Goal of the exercise:
Your response should consist of every record, exactly as given.
****
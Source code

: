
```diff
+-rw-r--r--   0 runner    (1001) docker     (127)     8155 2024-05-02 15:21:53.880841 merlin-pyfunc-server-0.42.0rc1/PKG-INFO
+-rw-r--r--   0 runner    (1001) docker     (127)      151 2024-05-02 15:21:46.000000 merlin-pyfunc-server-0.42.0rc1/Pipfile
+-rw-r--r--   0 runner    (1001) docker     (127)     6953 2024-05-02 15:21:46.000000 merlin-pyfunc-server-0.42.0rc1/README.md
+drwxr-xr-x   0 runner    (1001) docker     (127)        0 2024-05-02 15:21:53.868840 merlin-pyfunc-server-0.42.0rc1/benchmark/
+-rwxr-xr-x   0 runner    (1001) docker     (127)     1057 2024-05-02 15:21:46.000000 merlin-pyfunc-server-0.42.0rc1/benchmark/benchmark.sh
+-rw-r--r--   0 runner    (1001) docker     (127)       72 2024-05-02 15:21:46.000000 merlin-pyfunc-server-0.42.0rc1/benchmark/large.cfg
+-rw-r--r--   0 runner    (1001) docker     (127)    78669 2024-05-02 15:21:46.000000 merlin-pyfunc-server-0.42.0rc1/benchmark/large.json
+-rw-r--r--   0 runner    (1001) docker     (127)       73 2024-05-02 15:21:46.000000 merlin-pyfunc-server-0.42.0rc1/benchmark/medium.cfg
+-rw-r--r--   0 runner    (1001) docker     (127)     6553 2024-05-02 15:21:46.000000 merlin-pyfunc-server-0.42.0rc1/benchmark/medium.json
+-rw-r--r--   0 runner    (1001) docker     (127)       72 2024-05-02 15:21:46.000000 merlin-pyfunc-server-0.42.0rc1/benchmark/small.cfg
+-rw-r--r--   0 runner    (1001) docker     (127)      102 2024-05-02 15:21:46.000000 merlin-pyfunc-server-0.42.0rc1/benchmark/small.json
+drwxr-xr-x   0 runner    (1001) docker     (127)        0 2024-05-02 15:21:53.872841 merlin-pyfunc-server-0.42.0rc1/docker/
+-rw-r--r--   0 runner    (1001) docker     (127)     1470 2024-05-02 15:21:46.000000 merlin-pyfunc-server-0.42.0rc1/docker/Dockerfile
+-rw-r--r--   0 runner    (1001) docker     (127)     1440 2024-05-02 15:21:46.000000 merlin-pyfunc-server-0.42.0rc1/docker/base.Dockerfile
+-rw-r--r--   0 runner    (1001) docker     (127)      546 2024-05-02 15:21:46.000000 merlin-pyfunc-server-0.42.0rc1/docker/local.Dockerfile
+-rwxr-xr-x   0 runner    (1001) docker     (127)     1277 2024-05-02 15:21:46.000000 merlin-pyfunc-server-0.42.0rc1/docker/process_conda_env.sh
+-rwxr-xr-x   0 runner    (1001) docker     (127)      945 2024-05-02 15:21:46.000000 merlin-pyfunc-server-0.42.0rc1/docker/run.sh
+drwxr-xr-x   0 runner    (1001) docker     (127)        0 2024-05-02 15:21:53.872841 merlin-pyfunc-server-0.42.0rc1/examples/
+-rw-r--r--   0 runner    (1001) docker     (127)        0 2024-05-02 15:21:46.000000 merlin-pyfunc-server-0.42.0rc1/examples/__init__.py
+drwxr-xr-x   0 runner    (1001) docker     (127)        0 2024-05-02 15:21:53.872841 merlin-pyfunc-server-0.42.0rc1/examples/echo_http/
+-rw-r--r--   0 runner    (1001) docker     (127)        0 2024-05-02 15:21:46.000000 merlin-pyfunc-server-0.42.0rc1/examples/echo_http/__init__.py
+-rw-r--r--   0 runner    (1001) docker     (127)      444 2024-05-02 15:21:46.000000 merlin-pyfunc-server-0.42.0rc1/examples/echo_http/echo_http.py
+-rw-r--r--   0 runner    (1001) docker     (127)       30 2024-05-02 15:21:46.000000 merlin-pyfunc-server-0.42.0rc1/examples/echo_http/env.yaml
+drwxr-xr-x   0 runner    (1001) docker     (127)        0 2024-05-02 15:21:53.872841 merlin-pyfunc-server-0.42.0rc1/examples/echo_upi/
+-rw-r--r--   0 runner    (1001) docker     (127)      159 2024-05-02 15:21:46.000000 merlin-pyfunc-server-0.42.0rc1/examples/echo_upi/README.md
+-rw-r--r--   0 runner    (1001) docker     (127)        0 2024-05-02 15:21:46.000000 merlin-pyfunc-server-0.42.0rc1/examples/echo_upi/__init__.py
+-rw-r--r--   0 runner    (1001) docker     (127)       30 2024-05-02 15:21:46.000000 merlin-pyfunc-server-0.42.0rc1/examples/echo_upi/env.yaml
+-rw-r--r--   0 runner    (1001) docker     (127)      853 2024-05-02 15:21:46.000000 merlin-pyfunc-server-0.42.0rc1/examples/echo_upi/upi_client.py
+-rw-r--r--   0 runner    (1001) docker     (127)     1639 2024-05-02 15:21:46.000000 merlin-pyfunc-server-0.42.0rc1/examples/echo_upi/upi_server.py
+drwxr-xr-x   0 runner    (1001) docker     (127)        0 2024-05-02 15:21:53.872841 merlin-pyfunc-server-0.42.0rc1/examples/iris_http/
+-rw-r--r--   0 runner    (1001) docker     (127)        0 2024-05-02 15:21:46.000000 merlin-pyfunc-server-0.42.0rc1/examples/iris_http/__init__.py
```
****
Reply to the task:
Source code

:
```diff
+-rw-r--r--   0 runner    (1001) docker     (127)     8155 2024-05-02 15:21:53.880841 merlin-pyfunc-server-0.42.0rc1/PKG-INFO
+-rw-r--r--   0 runner    (1001) docker     (127)      151 2024-05-02 15:21:46.000000 merlin-pyfunc-server-0.42.0rc1/Pipfile
+-rw-r--r--   0 runner    (1001) docker     (127)     6953 2024-05-02 15:21:46.000000 merlin-pyfunc-server-0.42.0rc1/README.md
+drwxr-xr-x   0 runner    (1001) docker     (127)        0 2024-05-02 15:21:53.868840 merlin-pyfunc-server-0.42.0rc1/benchmark/
+-rwxr-xr-x   0 runner    (1001) docker     (127)     1057 2024-05-02 15:21:46.000000 merlin-pyfunc-server-0.42.0rc1/benchmark/benchmark.sh
+-rw-r--r--   0 runner    (1001) docker     (127)       72 2024-05-02 15:21:46.000000 merlin-pyfunc-server-0.42.0rc1/benchmark/large.cfg
+-rw-r--r--   0 runner    (1001) docker     (127)    78669 2024-05-02 15:21:46.000000 merlin-pyfunc-server-0.42.0rc1/benchmark/large.json
+-rw-r--r--   0 runner    (1001) docker     (127)       73 2024-05-02 15:21:46.000000 merlin-pyfunc-server-0.42.0rc1/benchmark/medium.cfg
+-rw-r--r--   0 runner    (1001) docker     (127)     6553 2024-05-02 15:21:46.000000 merlin-pyfunc-server-0.42.0rc1/benchmark/medium.json
+-rw-r--r--   0 runner    (1001) docker     (127)       72 2024-05-02 15:21:46.000000 merlin-pyfunc-server-0.42.0rc1/benchmark/small.cfg
+-rw-r--r--   0 runner    (1001) docker     (127)      102 2024-05-02 15:21:46.000000 merlin-pyfunc-server-0.42.0rc1/benchmark/small.json
+drwxr-xr-x   0 runner    (1001) docker     (127)        0 2024-05-02 15:21:53.872841 merlin-pyfunc-server-0.42.0rc1/docker/
+-rw-r--r--   0 runner    (1001) docker     (127)     1470 2024-05-02 15:21:46.000000 merlin-pyfunc-server-0.42.0rc1/docker/Dockerfile
+-rw-r--r--   0 runner    (1001) docker     (127)     1440 2024-05-02 15:21:46.000000 merlin-pyfunc-server-0.42.0rc1/docker/base.Dockerfile
+-rw-r--r--   0 runner    (1001) docker     (127)      546 2024-05-02 15:21:46.000000 merlin-pyfunc-server-0.42.0rc1/docker/local.Dockerfile
+-rwxr-xr-x   0 runner    (1001) docker     (127)     1277 2024-05-02 15:21:46.000000 merlin-pyfunc-server-0.42.0rc1/docker/process_conda_env.sh
+-rwxr-xr-x   0 runner    (1001) docker     (127)      945 2024-05-02 15:21:46.000000 merlin-pyfunc-server-0.42.0rc1/docker/run.sh
+drwxr-xr-x   0 runner    (1001) docker     (127)        0 2024-05-02 15:21:53.872841 merlin-pyfunc-server-0.42.0rc1/examples/
+-rw-r--r--   0 runner    (1001) docker     (127)        0 2024-05-02 15:21:46.000000 merlin-pyfunc-server-0.42.0rc1/examples/__init__.py
+drwxr-xr-x   0 runner    (1001) docker     (127)        0 2024-05-02 15:21:53.872841 merlin-pyfunc-server-0.42.0rc1/examples/echo_http/
+-rw-r--r--   0 runner    (1001) docker     (127)        0 2024-05-02 15:21:46.000000 merlin-pyfunc-server-0.42.0rc1/examples/echo_http/__init__.py
+-rw-r--r--   0 runner    (1001) docker     (127)      444 2024-05-02 15:21:46.000000 merlin-pyfunc-server-0.42.0rc1/examples/echo_http/echo_http.py
+-rw-r--r--   0 runner    (1001) docker     (127)       30 2024-05-02 15:21:46.000000 merlin-pyfunc-server-0.42.0rc1/examples/echo_http/env.yaml
+drwxr-xr-x   0 runner    (1001) docker     (127)        0 2024-05-02 15:21:53.872841 merlin-pyfunc-server-0.42.0rc1/examples/echo_upi/
+-rw-r--r--   0 runner    (1001) docker     (127)      159 2024-05-02 15:21:46.000000 merlin-pyfunc-server-0.42.0rc1/examples/echo_upi/README.md
+-rw-r--r--   0 runner    (1001) docker     (127)        0 2024-05-02 15:21:46.000000 merlin-pyfunc-server-0.42.0rc1/examples/echo_upi/__init__.py
+-rw-r--r--   0 runner    (1001) docker     (127)       30 2024-05-02 15:21:46.000000 merlin-pyfunc-server-0.42.0rc1/examples/echo_upi/env.yaml
+-rw-r--r--   0 runner    (1001) docker     (127)      853 2024-05-02 15:21:46.000000 merlin-pyfunc-server-0.42.0rc1/examples/echo_upi/upi_client.py
+-rw-r--r--   0 runner    (1001) docker     (127)     1639 2024-05-02 15:21:46.000000 merlin-pyfunc-server-0.42.0rc1/examples/echo_upi/upi_server.py
+drwxr-xr-x   0 runner    (1001) docker     (127)        0 2024-05-02 15:21:53.872841 merlin-pyfunc-server-0.42.0rc1/examples/iris_http/
+-rw-r--r--   0 runner    (1001) docker     (127)        0 2024-05-02 15:21:46.000000 merlin-pyfunc-server-0.42.0rc1/examples/iris_http/__init__.py
```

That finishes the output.